Et surtout comment y parvenir enfin !

Les entreprises, les CHSCT, et plus généralement, tous ceux qui se sont investis dans le progrès de la prévention, sont fréquemment confrontés à une situation quelque peu décourageante.

Il arrive qu'un comportement simple constitue une mesure efficace contre un danger potentiellement grave. On pourrait citer de multiples exemples comme par exemple, tenir la rampe en descendant un escalier. Il s'agit d'une situation de la plus grande banalité ce qui n'empêche pas que de nombreux accidents parfois très graves se produisent à cette occasion. Beaucoup d'entreprises rappellent cette consigne de bon sens et, apparemment, facile à observer. On voit de plus en plus d'affichettes appelant à cette pratique, pourtant, malgré des répétitions, des campagnes d'information ou de sensibilisation, peu de gens adoptent durablement de fait ce fameux comportement.

 

Ces cas nous confrontent à une question :

Pourquoi « les gens » n'adoptent-ils pas les « bons » comportements ?
Sont-ils idiots ? Ignorants ? Enfants rebelles ? Suicidaires ?

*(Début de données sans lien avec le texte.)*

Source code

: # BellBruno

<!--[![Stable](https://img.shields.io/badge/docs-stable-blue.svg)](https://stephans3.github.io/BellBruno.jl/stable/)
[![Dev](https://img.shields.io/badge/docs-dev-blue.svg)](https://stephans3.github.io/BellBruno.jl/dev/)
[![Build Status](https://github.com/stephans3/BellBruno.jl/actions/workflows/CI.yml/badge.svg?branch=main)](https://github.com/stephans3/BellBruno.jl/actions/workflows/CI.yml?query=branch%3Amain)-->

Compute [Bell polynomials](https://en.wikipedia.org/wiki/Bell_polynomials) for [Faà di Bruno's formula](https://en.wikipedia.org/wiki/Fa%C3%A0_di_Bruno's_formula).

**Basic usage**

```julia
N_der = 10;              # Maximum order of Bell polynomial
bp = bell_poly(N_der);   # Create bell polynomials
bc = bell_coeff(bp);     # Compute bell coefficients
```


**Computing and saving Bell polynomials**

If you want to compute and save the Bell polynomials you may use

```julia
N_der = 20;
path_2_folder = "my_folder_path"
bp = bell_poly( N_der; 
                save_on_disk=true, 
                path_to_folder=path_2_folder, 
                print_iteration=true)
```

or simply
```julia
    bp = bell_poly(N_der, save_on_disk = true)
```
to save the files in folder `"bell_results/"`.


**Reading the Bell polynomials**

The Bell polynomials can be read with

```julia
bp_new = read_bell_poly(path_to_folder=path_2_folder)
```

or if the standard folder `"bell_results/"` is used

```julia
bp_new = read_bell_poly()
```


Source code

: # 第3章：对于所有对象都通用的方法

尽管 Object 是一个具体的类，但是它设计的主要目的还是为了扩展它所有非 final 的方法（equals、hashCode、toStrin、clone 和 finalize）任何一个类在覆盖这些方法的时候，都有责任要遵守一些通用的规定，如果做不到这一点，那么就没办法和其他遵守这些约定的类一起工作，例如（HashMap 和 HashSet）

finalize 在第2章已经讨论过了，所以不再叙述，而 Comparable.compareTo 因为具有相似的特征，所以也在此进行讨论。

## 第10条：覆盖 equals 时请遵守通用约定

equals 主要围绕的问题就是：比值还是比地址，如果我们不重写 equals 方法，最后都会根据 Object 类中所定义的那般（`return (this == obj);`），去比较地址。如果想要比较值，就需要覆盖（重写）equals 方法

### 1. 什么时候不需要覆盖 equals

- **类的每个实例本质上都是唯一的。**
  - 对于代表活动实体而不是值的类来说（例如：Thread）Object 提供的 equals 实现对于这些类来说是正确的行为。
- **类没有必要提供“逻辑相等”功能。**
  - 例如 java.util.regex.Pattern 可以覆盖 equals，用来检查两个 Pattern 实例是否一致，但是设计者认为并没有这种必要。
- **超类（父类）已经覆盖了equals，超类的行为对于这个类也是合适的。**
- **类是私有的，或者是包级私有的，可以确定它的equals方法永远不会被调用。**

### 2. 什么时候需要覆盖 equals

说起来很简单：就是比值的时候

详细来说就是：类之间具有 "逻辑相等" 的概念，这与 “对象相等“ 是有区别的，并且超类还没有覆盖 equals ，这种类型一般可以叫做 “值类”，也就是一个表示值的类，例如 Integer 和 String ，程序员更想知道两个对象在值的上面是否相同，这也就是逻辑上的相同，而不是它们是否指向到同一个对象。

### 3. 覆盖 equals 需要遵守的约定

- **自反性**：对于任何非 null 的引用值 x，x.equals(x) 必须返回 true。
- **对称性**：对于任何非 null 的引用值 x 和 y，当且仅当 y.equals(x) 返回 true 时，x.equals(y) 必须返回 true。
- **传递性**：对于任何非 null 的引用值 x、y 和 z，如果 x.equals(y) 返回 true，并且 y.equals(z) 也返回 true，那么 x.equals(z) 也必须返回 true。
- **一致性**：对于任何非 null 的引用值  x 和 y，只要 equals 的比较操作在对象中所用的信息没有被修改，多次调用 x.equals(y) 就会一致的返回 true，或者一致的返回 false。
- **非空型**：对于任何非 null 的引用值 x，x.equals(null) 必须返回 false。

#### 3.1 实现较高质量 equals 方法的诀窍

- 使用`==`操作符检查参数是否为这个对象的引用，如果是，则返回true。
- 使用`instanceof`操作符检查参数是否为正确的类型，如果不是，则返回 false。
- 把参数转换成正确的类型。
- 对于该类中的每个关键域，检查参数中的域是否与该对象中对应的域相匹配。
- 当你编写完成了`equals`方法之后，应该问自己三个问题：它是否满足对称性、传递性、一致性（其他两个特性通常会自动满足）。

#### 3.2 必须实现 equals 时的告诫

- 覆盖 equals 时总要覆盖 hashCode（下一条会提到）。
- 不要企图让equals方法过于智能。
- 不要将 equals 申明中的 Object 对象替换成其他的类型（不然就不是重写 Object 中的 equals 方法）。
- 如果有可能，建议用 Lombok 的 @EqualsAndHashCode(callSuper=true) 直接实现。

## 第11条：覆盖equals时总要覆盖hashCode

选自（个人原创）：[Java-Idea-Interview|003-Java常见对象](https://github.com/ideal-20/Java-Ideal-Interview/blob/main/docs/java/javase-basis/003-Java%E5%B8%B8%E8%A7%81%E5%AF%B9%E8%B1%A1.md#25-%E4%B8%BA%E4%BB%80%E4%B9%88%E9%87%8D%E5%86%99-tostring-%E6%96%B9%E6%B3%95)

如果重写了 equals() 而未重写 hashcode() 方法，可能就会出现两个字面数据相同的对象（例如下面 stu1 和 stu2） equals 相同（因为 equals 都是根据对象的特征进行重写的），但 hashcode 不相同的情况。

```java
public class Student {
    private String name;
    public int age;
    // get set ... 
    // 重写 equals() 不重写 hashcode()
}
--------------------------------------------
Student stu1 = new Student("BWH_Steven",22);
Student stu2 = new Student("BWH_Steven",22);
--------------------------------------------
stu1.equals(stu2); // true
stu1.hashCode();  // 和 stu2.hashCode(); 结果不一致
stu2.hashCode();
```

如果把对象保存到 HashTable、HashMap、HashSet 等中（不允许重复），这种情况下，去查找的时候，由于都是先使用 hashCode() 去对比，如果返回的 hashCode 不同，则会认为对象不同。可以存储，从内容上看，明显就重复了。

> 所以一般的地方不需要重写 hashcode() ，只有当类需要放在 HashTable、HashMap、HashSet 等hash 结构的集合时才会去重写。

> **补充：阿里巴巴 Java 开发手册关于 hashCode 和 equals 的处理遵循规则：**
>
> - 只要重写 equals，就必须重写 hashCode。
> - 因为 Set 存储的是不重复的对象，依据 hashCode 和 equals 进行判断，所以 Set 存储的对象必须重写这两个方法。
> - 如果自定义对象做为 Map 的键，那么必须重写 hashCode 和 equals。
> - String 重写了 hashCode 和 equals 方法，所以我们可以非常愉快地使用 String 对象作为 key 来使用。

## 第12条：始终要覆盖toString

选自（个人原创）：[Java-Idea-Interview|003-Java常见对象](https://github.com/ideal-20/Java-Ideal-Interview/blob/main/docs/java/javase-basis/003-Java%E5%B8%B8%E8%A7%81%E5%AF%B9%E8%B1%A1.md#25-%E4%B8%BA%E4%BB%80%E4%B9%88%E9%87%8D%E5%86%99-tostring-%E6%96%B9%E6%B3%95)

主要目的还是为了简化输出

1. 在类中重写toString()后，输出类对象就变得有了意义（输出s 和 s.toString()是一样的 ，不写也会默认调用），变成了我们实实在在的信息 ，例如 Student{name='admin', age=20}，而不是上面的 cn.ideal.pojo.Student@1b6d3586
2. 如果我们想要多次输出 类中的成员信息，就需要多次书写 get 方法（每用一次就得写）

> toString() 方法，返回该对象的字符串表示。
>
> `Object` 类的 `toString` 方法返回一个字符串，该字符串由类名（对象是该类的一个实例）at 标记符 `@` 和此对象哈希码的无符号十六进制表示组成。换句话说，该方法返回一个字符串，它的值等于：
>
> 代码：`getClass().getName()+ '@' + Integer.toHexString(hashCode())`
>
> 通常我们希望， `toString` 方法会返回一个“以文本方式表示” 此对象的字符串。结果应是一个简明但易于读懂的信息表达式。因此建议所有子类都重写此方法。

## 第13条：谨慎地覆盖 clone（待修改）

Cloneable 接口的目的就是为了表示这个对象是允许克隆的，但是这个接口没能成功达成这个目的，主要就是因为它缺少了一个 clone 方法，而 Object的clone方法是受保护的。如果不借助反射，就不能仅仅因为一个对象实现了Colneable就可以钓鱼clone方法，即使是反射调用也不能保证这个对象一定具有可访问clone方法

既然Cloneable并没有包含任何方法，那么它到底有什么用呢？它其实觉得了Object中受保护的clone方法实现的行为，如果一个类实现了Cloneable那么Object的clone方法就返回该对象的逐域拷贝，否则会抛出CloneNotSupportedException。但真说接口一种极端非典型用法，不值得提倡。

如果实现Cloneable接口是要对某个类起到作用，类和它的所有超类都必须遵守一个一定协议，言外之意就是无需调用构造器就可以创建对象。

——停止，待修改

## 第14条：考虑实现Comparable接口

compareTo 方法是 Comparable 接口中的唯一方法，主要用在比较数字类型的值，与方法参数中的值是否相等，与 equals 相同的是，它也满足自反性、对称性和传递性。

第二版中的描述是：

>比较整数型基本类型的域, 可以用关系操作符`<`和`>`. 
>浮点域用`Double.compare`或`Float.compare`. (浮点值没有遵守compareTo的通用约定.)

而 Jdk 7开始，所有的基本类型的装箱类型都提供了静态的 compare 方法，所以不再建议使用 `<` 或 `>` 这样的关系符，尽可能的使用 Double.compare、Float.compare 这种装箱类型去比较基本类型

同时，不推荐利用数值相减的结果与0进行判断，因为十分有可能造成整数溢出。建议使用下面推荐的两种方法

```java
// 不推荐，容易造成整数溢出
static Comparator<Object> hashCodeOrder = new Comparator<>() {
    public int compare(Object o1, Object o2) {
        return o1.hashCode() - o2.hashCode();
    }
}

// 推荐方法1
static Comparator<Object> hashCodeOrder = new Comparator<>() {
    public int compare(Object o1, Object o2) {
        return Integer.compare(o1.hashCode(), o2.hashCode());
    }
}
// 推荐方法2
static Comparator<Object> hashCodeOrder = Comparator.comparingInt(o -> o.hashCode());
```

Pour sortir de cette situation et répondre à cette question, il faut intégrer que lorsqu'un travailleur (n') adopte (pas) un comportement, sa conduite a un sens tout simplement parce que toute conduite humaine a un sens ainsi que l'écrit Christophe Dejours(1) suivant Alain Coulon(2) « Les gens ne sont pas des crétins sociaux ».

Lorsqu'on propose une nouvelle pratique, on met en cause une pratique antérieure investie de sens : « tenir la rampe dans les escaliers », c'est forcément renoncer à des gestes familiers.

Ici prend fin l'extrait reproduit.